[Collected data]
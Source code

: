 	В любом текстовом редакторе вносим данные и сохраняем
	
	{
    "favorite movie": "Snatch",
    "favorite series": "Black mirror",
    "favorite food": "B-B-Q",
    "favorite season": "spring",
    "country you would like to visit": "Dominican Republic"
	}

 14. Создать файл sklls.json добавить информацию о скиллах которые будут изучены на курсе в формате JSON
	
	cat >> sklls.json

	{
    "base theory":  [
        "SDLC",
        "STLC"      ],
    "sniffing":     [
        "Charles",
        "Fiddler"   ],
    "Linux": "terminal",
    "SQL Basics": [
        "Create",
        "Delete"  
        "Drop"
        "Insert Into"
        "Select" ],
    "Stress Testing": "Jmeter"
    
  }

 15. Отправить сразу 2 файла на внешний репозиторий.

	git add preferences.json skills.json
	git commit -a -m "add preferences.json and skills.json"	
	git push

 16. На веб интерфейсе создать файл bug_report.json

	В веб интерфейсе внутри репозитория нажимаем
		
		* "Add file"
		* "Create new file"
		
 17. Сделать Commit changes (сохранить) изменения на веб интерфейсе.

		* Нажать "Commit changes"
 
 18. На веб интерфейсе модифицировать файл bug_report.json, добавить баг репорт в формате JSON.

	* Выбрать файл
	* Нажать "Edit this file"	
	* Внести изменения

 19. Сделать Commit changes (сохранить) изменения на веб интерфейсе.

REQUIREMENT ▸ Please give only the number of lines above that contain the word "Сделать".

RESULT FOR THIS EXERCISE ▸ 2